Chaque semaine apporte son lot de nouvelles décisions, contentant les uns, énervant les autres. Le ministère de la Transition écologique a bien voulu réviser son décret avec la correction du mode de calcul de l’indice thermique des petites surfaces. Mais c’est largement insuffisant clament les élus des territoires de montagne.
Le Sénat propose sa version remaniée d'une loi de régulation de la location meublée
Une première proposition de loi émanant de l’Assemblée nationale a été repassée au peigne fin par les élus du Sénat qui ont adopté le nouveau texte à la quasi-unanimité. Il devrait désormais servir de base aux nouvelles pratiques de location saisonnière, sous réserve de modifications de dernière minute apportée par la Commission Mixte Paritaire impliquant à nouveau les élus de l’Assemblée nationale.
Se voulant un texte d’équilibre entre la volonté des grandes villes de s’attaquer à la surabondance des locations saisonnières et celle des stations plus rurales qui veulent les protéger, la proposition de loi soulève déjà des protestations de toutes parts.
Les sénateurs ont abordé deux sujets majeurs, la régulation de la pratique de la location saisonnière en volume et en durée ; et l’uniformisation de la fiscalité entre les différentes formes de location.
Symboliquement l’intitulé du texte de loi a changé, car il ne s’agit plus de régler le problème du logement en France mais plutôt de « renforcer les outils de régulation des meublés de tourisme à l’échelle locale ».

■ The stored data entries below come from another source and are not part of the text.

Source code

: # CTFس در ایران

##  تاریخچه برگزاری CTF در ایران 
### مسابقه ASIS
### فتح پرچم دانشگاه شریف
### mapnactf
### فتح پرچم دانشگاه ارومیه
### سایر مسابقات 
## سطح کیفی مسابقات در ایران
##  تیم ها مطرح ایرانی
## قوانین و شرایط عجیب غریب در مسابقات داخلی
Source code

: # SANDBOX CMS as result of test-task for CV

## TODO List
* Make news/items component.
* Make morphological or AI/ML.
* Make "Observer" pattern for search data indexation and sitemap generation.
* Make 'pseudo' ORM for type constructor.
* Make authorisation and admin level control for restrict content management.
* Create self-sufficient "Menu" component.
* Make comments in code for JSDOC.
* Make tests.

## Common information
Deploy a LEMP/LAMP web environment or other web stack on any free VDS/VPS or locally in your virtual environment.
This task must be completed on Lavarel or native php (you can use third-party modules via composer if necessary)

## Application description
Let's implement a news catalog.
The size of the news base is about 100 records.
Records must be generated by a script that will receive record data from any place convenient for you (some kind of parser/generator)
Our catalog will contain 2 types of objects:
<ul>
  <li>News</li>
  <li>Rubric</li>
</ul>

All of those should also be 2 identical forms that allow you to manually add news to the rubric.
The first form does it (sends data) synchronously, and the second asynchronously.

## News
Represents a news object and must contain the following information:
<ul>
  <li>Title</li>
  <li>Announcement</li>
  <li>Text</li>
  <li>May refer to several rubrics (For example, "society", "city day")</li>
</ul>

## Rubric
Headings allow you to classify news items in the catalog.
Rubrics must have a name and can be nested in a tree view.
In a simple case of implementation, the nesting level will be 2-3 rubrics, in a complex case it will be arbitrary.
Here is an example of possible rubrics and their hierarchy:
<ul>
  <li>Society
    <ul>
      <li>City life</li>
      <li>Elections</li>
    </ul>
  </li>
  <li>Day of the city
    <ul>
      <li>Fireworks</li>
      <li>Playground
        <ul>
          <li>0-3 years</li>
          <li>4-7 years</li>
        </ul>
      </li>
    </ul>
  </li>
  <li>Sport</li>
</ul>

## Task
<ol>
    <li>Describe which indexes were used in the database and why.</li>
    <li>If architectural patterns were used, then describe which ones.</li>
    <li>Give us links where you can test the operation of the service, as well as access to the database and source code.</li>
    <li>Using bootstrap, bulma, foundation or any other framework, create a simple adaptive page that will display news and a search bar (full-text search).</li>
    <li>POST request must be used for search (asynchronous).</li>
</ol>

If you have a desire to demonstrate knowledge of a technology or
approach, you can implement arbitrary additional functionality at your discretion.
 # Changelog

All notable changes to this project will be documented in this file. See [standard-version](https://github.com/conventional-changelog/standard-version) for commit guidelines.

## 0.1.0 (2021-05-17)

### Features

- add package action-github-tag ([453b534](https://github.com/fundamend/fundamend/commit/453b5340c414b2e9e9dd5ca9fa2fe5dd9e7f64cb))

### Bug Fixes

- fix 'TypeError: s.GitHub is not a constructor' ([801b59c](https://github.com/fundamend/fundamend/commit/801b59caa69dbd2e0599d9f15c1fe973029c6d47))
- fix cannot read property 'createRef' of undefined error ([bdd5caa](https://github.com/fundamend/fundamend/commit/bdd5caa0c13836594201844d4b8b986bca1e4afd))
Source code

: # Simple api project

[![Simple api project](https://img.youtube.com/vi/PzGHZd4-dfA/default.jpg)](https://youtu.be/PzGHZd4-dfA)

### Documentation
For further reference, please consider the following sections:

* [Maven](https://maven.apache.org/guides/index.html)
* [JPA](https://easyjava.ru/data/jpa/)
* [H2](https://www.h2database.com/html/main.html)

Une véritable boite à outils pour les élus locaux
La première série de mesures se veut une "boite à outils" de régulation des meublés de tourisme à destination des élus locaux :
- D’abord pour qu’ils mettent en place systématiquement la déclaration d’enregistrement des logements en location, avec un pouvoir de suspension des numéros de déclaration en cas de fausse déclaration ou lorsque le meublé est visé par un arrêté de péril ou est un logement social.
- Ensuite qu’ils puissent décider de quotas d'autorisations temporaires de changement d'usage, et déterminer des zones où les constructions nouvelles de logements sont dédiées à l'usage de résidence principale.

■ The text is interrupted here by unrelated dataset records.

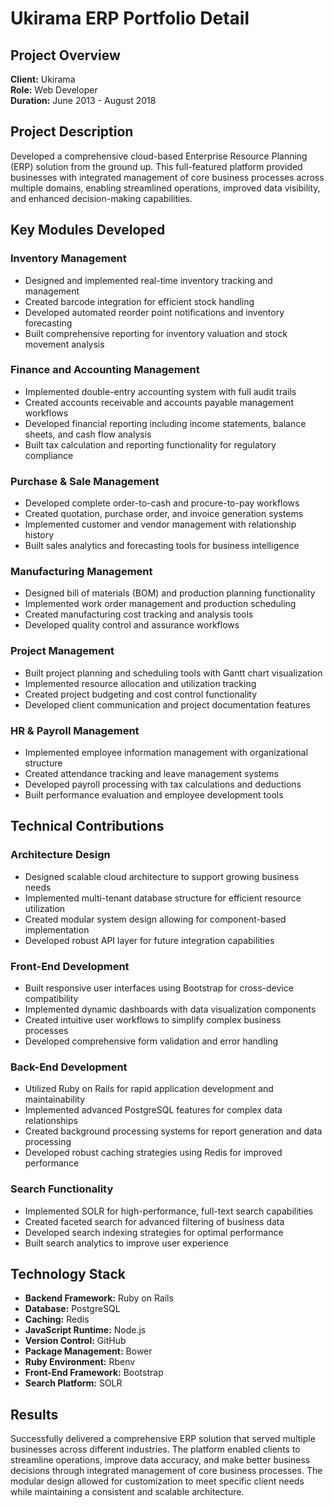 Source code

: # Ukirama ERP Portfolio Detail

## Project Overview
**Client:** Ukirama  
**Role:** Web Developer  
**Duration:** June 2013 - August 2018

## Project Description
Developed a comprehensive cloud-based Enterprise Resource Planning (ERP) solution from the ground up. This full-featured platform provided businesses with integrated management of core business processes across multiple domains, enabling streamlined operations, improved data visibility, and enhanced decision-making capabilities.

## Key Modules Developed

### Inventory Management
- Designed and implemented real-time inventory tracking and management
- Created barcode integration for efficient stock handling
- Developed automated reorder point notifications and inventory forecasting
- Built comprehensive reporting for inventory valuation and stock movement analysis

### Finance and Accounting Management
- Implemented double-entry accounting system with full audit trails
- Created accounts receivable and accounts payable management workflows
- Developed financial reporting including income statements, balance sheets, and cash flow analysis
- Built tax calculation and reporting functionality for regulatory compliance

### Purchase & Sale Management
- Developed complete order-to-cash and procure-to-pay workflows
- Created quotation, purchase order, and invoice generation systems
- Implemented customer and vendor management with relationship history
- Built sales analytics and forecasting tools for business intelligence

### Manufacturing Management
- Designed bill of materials (BOM) and production planning functionality
- Implemented work order management and production scheduling
- Created manufacturing cost tracking and analysis tools
- Developed quality control and assurance workflows

### Project Management
- Built project planning and scheduling tools with Gantt chart visualization
- Implemented resource allocation and utilization tracking
- Created project budgeting and cost control functionality
- Developed client communication and project documentation features

### HR & Payroll Management
- Implemented employee information management with organizational structure
- Created attendance tracking and leave management systems
- Developed payroll processing with tax calculations and deductions
- Built performance evaluation and employee development tools

## Technical Contributions

### Architecture Design
- Designed scalable cloud architecture to support growing business needs
- Implemented multi-tenant database structure for efficient resource utilization
- Created modular system design allowing for component-based implementation
- Developed robust API layer for future integration capabilities

### Front-End Development
- Built responsive user interfaces using Bootstrap for cross-device compatibility
- Implemented dynamic dashboards with data visualization components
- Created intuitive user workflows to simplify complex business processes
- Developed comprehensive form validation and error handling

### Back-End Development
- Utilized Ruby on Rails for rapid application development and maintainability
- Implemented advanced PostgreSQL features for complex data relationships
- Created background processing systems for report generation and data processing
- Developed robust caching strategies using Redis for improved performance

### Search Functionality
- Implemented SOLR for high-performance, full-text search capabilities
- Created faceted search for advanced filtering of business data
- Developed search indexing strategies for optimal performance
- Built search analytics to improve user experience

## Technology Stack
- **Backend Framework:** Ruby on Rails
- **Database:** PostgreSQL
- **Caching:** Redis
- **JavaScript Runtime:** Node.js
- **Version Control:** GitHub
- **Package Management:** Bower
- **Ruby Environment:** Rbenv
- **Front-End Framework:** Bootstrap
- **Search Platform:** SOLR

## Results
Successfully delivered a comprehensive ERP solution that served multiple businesses across different industries. The platform enabled clients to streamline operations, improve data accuracy, and make better business decisions through integrated management of core business processes. The modular design allowed for customization to meet specific client needs while maintaining a consistent and scalable architecture. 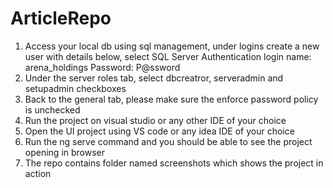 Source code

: # ArticleRepo
1. Access your local db using sql management, under logins create a new user with details below, select SQL Server Authentication
	login name: arena_holdings
	Password: P@ssword
2. Under the server roles tab, select dbcreatror, serveradmin and setupadmin checkboxes
3. Back to the general tab, please make sure the enforce password policy is unchecked
4. Run the project on visual studio or any other IDE of your choice
5. Open the UI project using VS code or any idea IDE of your choice
5. Run the ng serve command and you should be able to see the project opening in browser
6. The repo contains folder named screenshots which shows the project in action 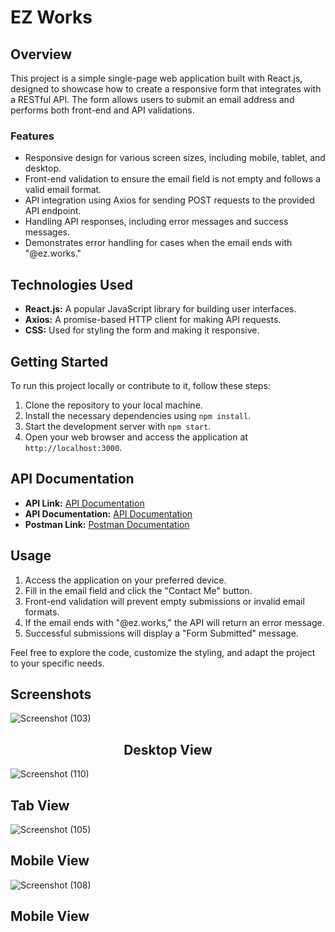 # EZ Works

## Overview

This project is a simple single-page web application built with React.js, designed to showcase how to create a responsive form that integrates with a RESTful API. The form allows users to submit an email address and performs both front-end and API validations.

### Features

- Responsive design for various screen sizes, including mobile, tablet, and desktop.
- Front-end validation to ensure the email field is not empty and follows a valid email format.
- API integration using Axios for sending POST requests to the provided API endpoint.
- Handling API responses, including error messages and success messages.
- Demonstrates error handling for cases when the email ends with "@ez.works."

## Technologies Used

- **React.js:** A popular JavaScript library for building user interfaces.
- **Axios:** A promise-based HTTP client for making API requests.
- **CSS:** Used for styling the form and making it responsive.

## Getting Started

To run this project locally or contribute to it, follow these steps:

1. Clone the repository to your local machine.
2. Install the necessary dependencies using `npm install`.
3. Start the development server with `npm start`.
4. Open your web browser and access the application at `http://localhost:3000`.

## API Documentation

 - **API Link:** [API Documentation](http://3.228.97.110:9000/api)
 - **API Documentation:** [API Documentation](http://3.228.97.110:9000/docs)
 - **Postman Link:** [Postman Documentation](https://documenter.getpostman.com/view/26752449/2s9YC2yYsM#da4eebaa-9929-4ee9-baa8-e3e6d893aee9)

## Usage

1. Access the application on your preferred device.
2. Fill in the email field and click the "Contact Me" button.
3. Front-end validation will prevent empty submissions or invalid email formats.
4. If the email ends with "@ez.works," the API will return an error message.
5. Successful submissions will display a "Form Submitted" message.

Feel free to explore the code, customize the styling, and adapt the project to your specific needs.

## Screenshots

![Screenshot (103)](https://github.com/skabusaeed1/EZ_works/assets/125902584/14db6b89-1143-4ca6-ba97-4f7542a3ec62)
<h2 align='center'>Desktop View</h2>

![Screenshot (110)](https://github.com/skabusaeed1/EZ_works/assets/125902584/17d29290-2738-4eab-bb50-78fef5714a09)
<h2>Tab View</h2>

![Screenshot (105)](https://github.com/skabusaeed1/EZ_works/assets/125902584/b1c38038-806e-4ad3-bd02-906dc5943618)
<h2>Mobile View</h2>

![Screenshot (108)](https://github.com/skabusaeed1/EZ_works/assets/125902584/27bd62c5-3f5c-495e-81d8-00d9aa0d19bd)
<h2 >Mobile View</h2>
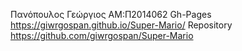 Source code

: Πανόπουλος Γεώργιος ΑΜ:Π2014062
Gh-Pages https://giwrgospan.github.io/Super-Mario/
Repository https://github.com/giwrgospan/Super-Mario
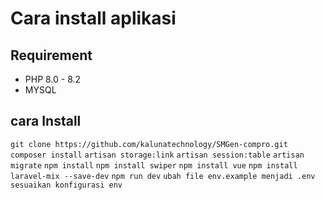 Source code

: # Cara install aplikasi

## Requirement

- PHP 8.0 - 8.2
- MYSQL

## cara Install 
`git clone https://github.com/kalunatechnology/SMGen-compro.git`
`composer install`
`artisan storage:link`
`artisan session:table`
`artisan migrate`
`npm install` 
`npm install swiper` 
`npm install vue` 
`npm install laravel-mix --save-dev`
`npm run dev` 
`ubah file env.example menjadi .env` 
`sesuaikan konfigurasi env`
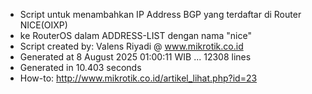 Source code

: - Script untuk menambahkan IP Address BGP yang terdaftar di Router NICE(OIXP)
- ke RouterOS dalam ADDRESS-LIST dengan nama "nice"
- Script created by: Valens Riyadi @ www.mikrotik.co.id
- Generated at 8 August 2025 01:00:11 WIB ... 12308 lines
- Generated in 10.403 seconds
- How-to: http://www.mikrotik.co.id/artikel_lihat.php?id=23
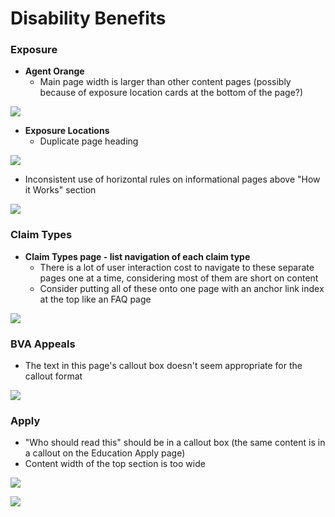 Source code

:# Disability Benefits

### Exposure

- **Agent Orange**
  - Main page width is larger than other content pages (possibly because of exposure location cards at the bottom of the page?)
  
![](https://github.com/department-of-veterans-affairs/vets.gov-frontend/blob/interface-audit/docs/interface-audit/images/agent-orange-width.png)

  - **Exposure Locations**
    - Duplicate page heading

![](https://github.com/department-of-veterans-affairs/vets.gov-frontend/blob/interface-audit/docs/interface-audit/images/exposure-location-header.png)

- Inconsistent use of horizontal rules on informational pages above "How it Works" section

![](https://github.com/department-of-veterans-affairs/vets.gov-frontend/blob/interface-audit/docs/interface-audit/images/horizontal-rule.png)

### Claim Types

- **Claim Types page - list navigation of each claim type** 
  - There is a lot of user interaction cost to navigate to these separate pages one at a time, considering most of them are short on content
  - Consider putting all of these onto one page with an anchor link index at the top like an FAQ page

![](https://github.com/department-of-veterans-affairs/vets.gov-frontend/blob/interface-audit/docs/interface-audit/images/claim-types.png)

### BVA Appeals

- The text in this page's callout box doesn't seem appropriate for the callout format

![](https://github.com/department-of-veterans-affairs/vets.gov-frontend/blob/interface-audit/docs/interface-audit/images/bva-appeals-callout.png)

### Apply

- "Who should read this" should be in a callout box (the same content is in a callout on the Education Apply page)
- Content width of the top section is too wide

![](https://github.com/department-of-veterans-affairs/vets.gov-frontend/blob/interface-audit/docs/interface-audit/images/disability-apply-callout.png)

![](https://github.com/department-of-veterans-affairs/vets.gov-frontend/blob/interface-audit/docs/interface-audit/images/disability-apply-width.png)
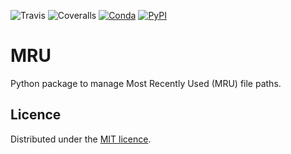 ![Travis](https://img.shields.io/travis/faph/MRU.svg?style=flat-square)
![Coveralls](https://img.shields.io/coveralls/faph/MRU.svg?style=flat-square)
[![Conda](https://anaconda.org/faph/mru/badges/installer/conda.svg)](https://anaconda.org/faph/mru)
[![PyPI](https://img.shields.io/pypi/v/mru.svg?style=flat-square)](https://pypi.python.org/pypi/mru)

# MRU

Python package to manage Most Recently Used (MRU) file paths.

## Licence

Distributed under the [MIT licence](LICENSE).
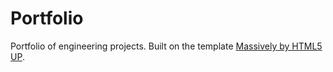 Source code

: # Portfolio
Portfolio of engineering projects.
Built on the template <a href="https://html5up.net">Massively by HTML5 UP</a>.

Les sénateurs ont aussi étendu le périmètre des communes pouvant mettre en œuvre le régime d'autorisation préalable au changement d'usage.
De plus, le propriétaire du meublé touristique doit attester d’un niveau de sécurité incendie et électrique minimal.
L’option est laissée aux élus locaux d’abaisser à 90 jours par an le plafond de location d’une résidence principale en tant que meublé touristique. C’est déjà une volonté manifestée à Paris par la Maire, Anne Hidalgo.
Baisse drastique des avantages fiscaux mais pas pour les meublés classés
Le deuxième volet fiscal vise à limiter drastiquement l’ancienne niche fiscale pour les investisseurs et à harmoniser les abattements (30% au lieu de 50% pour les particuliers et 71% pour les loueurs professionnels) et les plafonds quel que soit le mode de location, dès lors qu’un propriétaire met son bien meublé à disposition de clients touristiques ou non.
En revanche, la proposition de loi maintient des avantages supplémentaires pour les meublés classés, pour encourager la montée en gamme, et dans certaines communes situées dans des zones peu denses ou en montagne, pour encourager la mise en marché de meublés utiles à la dynamisation touristique. L’abattement de 50% est préservé avec un plafond de 77 700 euros de revenus annuels.
Les hôteliers déboutés et dépités mais déterminés à poursuivre leur combat
Le texte définitif n’est toujours pas adopté par les deux chambres mais suscite déjà de réactions épidermiques. Les syndicats de la location saisonnière dénoncent toutes les mesures restrictives, voulant absolument démontrer qu’il ne résout pas le problème du logement en France. En revanche, la loi pourrait affaiblir la capacité française à accueillir les touristes français et étrangers.
De son côté l’AToP et les syndicats hôteliers protestent contre le maintien des niches fiscales, quels que soient leurs pourcentages au titre de la distorsion de concurrence. Déboutés de leur recours par le Conseil d’État, ils n’ont pas renoncé à poursuivre le combat sur le fond.